** Work item **
Nothing but the lines from the line with "All the curves" to the end of the records below should appear in the answer, each exactly as given.

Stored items
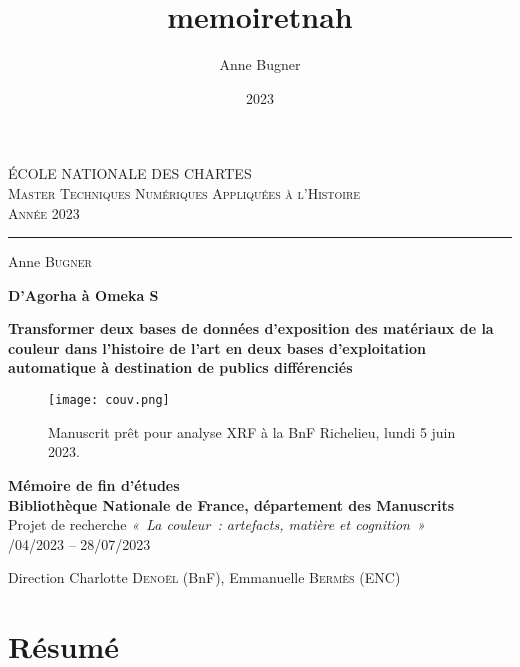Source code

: \documentclass[a4paper,12pt, twoside]{book}
\author{Anne Bugner}
\title{memoiretnah}
\date{2023}
\begin{document}
\begin{titlepage}

\begin{center}

        ÉCOLE NATIONALE DES CHARTES\\
        \textsc{Master Techniques Numériques Appliquées à l'Histoire}\\
        \medskip
        \textsc{Année 2023}  

\begin{center}\rule{2cm}{0.02cm}\end{center}

\bigskip
\bigskip
\bigskip

Anne \textsc{Bugner}

\bigskip
\bigskip
\bigskip
\bigskip
\bigskip

\begin{Large}
\textcolor{greencode}{\textbf{D'Agorha à Omeka S}}\\    
\end{Large}
\bigskip
\bigskip
\begin{large}
    \textcolor{teal1}{\textbf{Transformer deux bases de données d’exposition des matériaux de la couleur dans l’histoire de l’art en deux bases d’exploitation automatique à destination de publics différenciés}}
\end{large}

\begin{figure}[!h]
    \centering
    \texttt{[image: couv.png]}
    \caption*{Manuscrit prêt pour analyse XRF à la BnF Richelieu, lundi 5 juin 2023.}
\end{figure}

\large\textbf{Mémoire de fin d'études}\\
\medskip
\textbf{Bibliothèque Nationale de France, département des Manuscrits}\\
Projet de recherche \textit{«~La couleur~: artefacts, matière et cognition~»}\\

/04/2023 – 28/07/2023

\vfill

Direction Charlotte \textsc{Denoël} (BnF), Emmanuelle \textsc{Bermès} (ENC)
\end{center}
\end{titlepage}

\frontmatter

\clearemptydoublepage
\chapter*{Résumé}
\end{document}

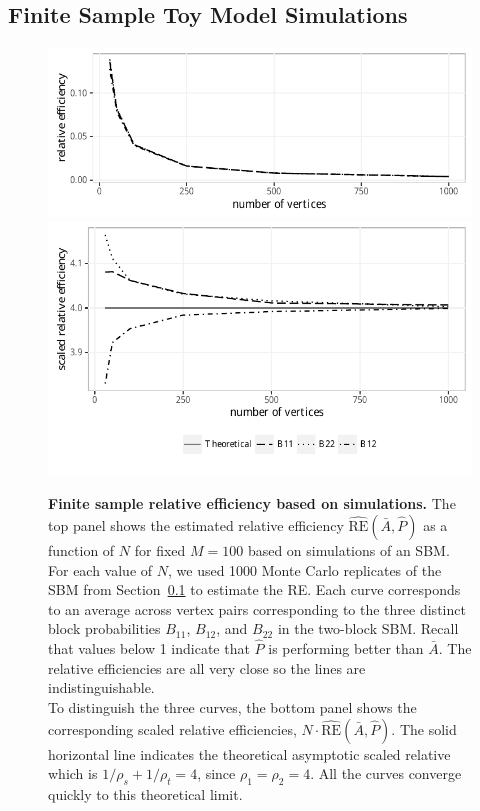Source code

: \documentclass[10pt,letterpaper]{article}
\renewcommand{\hat}{\widehat}
\begin{document}
\subsection{Finite Sample Toy Model Simulations}\label{sec:sbm_sim}


\begin{figure}[!htbp]
    \centering
    \includegraphics[width=1\textwidth]{RE.pdf}
    \includegraphics[width=1\textwidth]{scaled_RE.pdf}
    \caption{{\bf Finite sample relative efficiency based on simulations. }
    The top panel shows the estimated relative efficiency $\hat{\mathrm{RE}}(\bar{A},\hat{P})$ as a function of $N$ for fixed $M=100$ based on simulations of an SBM. 
    For each value of $N$, we used 1000 Monte Carlo replicates of the SBM from Section~\ref{sec:sbm_sim} to estimate the RE.
    Each curve corresponds to an average across vertex pairs corresponding to the three distinct block probabilities $B_{11}$, $B_{12}$, and $B_{22}$ in the two-block SBM.
    Recall that values below 1 indicate that $\hat{P}$ is performing better than $\bar{A}$.
    The relative efficiencies are all very close so the lines are indistinguishable. \\
    To distinguish the three curves, the bottom panel shows the corresponding scaled relative efficiencies, $N\cdot \hat{\mathrm{RE}}(\bar{A},\hat{P})$.
    The solid horizontal line indicates the theoretical asymptotic scaled relative which is  $1/\rho_s+1/\rho_t=4$, since $\rho_1=\rho_2=4$.
    All the curves converge quickly to this theoretical limit. }
    \label{fig:RE}
\end{figure}
\end{document}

** Exercise result **
    All the curves converge quickly to this theoretical limit. }
    \label{fig:RE}
\end{figure}
\end{document}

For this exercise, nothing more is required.